Pseudonegocjacje PO-PSL odnośnie "nowej perspektywy finansowej" czyli, mówiąc prostym językiem nowego budżetu UE na lata 2014- 2020, są przykładem, który powinien być osią nowego podręcznika pt. "Jak nie negocjować?".

 Oto Komisja Europejska proponuje dla Polski kwotę 111 miliardów euro. KE jest zwykle bardziej hojna, niż unijna prezydencja, a więc nie zdziwiłem się, gdy Cypr, przewodniczący Unii między lipcem a grudniem 2012 zaproponował 106 miliardów euro dla Rzeczypospolitej.
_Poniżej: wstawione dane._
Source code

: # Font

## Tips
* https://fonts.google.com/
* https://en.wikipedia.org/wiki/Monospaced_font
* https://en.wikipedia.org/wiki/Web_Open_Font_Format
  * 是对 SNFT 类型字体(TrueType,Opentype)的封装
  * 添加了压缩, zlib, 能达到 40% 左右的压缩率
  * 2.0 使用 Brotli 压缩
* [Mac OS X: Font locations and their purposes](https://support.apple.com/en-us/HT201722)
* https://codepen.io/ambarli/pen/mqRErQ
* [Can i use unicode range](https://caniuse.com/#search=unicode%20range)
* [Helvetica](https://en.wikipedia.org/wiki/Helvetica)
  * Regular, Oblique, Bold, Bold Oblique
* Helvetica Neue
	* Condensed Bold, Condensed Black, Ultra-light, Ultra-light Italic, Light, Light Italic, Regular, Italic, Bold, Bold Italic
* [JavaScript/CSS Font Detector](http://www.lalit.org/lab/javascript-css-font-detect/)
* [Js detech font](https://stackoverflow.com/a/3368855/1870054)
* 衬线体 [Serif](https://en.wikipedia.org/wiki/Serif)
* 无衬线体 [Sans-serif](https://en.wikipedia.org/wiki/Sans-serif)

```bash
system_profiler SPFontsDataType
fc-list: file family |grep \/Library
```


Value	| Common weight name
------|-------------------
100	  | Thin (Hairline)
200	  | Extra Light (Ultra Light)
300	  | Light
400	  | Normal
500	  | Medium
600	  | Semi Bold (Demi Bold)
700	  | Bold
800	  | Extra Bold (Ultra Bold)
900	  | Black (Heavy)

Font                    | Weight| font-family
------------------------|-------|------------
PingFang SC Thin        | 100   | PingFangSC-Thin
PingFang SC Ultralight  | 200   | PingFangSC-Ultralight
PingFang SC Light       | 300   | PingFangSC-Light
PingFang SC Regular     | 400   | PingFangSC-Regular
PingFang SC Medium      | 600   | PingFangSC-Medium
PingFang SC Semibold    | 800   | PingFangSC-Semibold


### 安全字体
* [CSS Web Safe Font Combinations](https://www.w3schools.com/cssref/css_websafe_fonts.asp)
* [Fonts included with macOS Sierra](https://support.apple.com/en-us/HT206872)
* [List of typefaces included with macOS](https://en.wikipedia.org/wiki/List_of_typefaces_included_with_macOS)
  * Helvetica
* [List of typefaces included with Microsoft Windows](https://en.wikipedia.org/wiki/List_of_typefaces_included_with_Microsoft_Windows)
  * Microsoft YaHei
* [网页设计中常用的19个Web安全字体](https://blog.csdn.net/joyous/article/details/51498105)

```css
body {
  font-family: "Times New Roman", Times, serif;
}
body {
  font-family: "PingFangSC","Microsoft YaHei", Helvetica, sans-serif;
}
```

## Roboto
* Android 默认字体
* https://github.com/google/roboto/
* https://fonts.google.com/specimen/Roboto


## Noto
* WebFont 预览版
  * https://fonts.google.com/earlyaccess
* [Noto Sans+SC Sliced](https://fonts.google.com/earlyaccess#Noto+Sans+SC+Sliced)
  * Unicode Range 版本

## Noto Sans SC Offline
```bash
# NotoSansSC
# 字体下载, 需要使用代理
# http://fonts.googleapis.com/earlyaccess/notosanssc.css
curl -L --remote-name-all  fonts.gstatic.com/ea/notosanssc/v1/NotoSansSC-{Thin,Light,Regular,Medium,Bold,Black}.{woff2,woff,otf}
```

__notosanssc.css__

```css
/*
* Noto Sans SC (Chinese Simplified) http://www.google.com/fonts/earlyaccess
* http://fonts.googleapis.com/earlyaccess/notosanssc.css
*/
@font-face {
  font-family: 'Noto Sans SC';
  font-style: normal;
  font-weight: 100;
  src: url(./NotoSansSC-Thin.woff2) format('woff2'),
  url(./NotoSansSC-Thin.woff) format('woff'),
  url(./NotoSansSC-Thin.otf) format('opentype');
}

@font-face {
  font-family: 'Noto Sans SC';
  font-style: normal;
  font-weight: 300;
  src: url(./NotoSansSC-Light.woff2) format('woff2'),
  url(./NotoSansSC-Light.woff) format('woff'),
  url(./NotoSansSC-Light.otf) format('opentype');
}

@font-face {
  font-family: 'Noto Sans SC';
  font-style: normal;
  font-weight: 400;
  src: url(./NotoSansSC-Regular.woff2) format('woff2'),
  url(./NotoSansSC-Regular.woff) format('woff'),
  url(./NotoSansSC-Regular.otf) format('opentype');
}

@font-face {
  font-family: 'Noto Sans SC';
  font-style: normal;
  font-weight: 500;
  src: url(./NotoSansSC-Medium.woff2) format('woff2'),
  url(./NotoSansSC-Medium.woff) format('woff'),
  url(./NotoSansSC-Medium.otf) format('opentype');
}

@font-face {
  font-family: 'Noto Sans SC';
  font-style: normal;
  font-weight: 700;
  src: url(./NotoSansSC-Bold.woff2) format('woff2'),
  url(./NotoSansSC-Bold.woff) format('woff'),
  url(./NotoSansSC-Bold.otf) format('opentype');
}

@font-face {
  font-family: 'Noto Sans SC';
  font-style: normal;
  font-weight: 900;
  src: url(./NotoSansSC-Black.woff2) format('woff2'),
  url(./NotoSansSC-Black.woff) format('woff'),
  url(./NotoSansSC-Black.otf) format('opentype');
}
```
Propozycja ta została odrzucona, uwaga, przez rząd Tuska. Zaraz potem Prezes Rady Ministrów Donald Tusk zaproponował, aby nasz kraj z budżetu UE dostał kwotę … 96 miliardów euro!!! Okazało się, że dla Tuska złe są te propozycje (Komisji i prezydencji), w których mamy dostać więcej, a dobra jest wg niego propozycja, wg której mamy dostać mniej…
 
Koń by się z tego uśmiał, ale mądry człowiek w żaden sposób tego pojąć nie potrafi. Dlaczego więcej jest gorzej – dla Platformy – niż mniej? Polski podatnik może się oblizać, gdy chodzi o 10 miliardów euro czyli 40 miliardów złotych. Za to Tuska znowu pochwalą w europejskich mediach i poklepią po plecach, bo okazał się europrymusem, który wie jak zrobić dobrze możnym Europy.